**DATASET RECORDS**
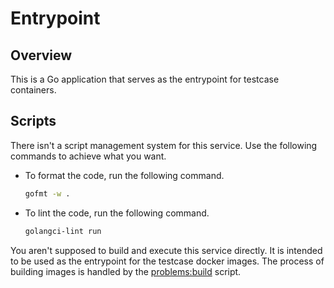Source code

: # Entrypoint

## Overview

This is a Go application that serves as the entrypoint for testcase containers.

## Scripts

There isn't a script management system for this service. Use the following commands to achieve what you want.

- To format the code, run the following command.

  ```sh
  gofmt -w .
  ```

- To lint the code, run the following command.

  ```sh
  golangci-lint run
  ```

You aren't supposed to build and execute this service directly. It is intended to be used as the entrypoint for the testcase docker images. The process of building images is handled by the [problems:build](../../README.md#problemsbuild) script.
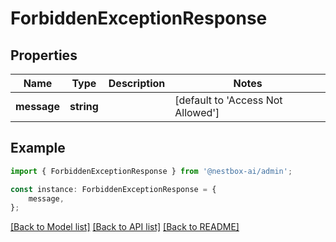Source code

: # ForbiddenExceptionResponse


## Properties

Name | Type | Description | Notes
------------ | ------------- | ------------- | -------------
**message** | **string** |  | [default to 'Access Not Allowed']

## Example

```typescript
import { ForbiddenExceptionResponse } from '@nestbox-ai/admin';

const instance: ForbiddenExceptionResponse = {
    message,
};
```

[[Back to Model list]](../README.md#documentation-for-models) [[Back to API list]](../README.md#documentation-for-api-endpoints) [[Back to README]](../README.md)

**WHAT YOU ARE ASKED TO DO**
Print the data above from its first line through the line that has "There isn't a", exactly and with nothing else, omitting pictures.

**TASK OUTPUT**
Source code

: # Entrypoint

## Overview

This is a Go application that serves as the entrypoint for testcase containers.

## Scripts

There isn't a script management system for this service. Use the following commands to achieve what you want.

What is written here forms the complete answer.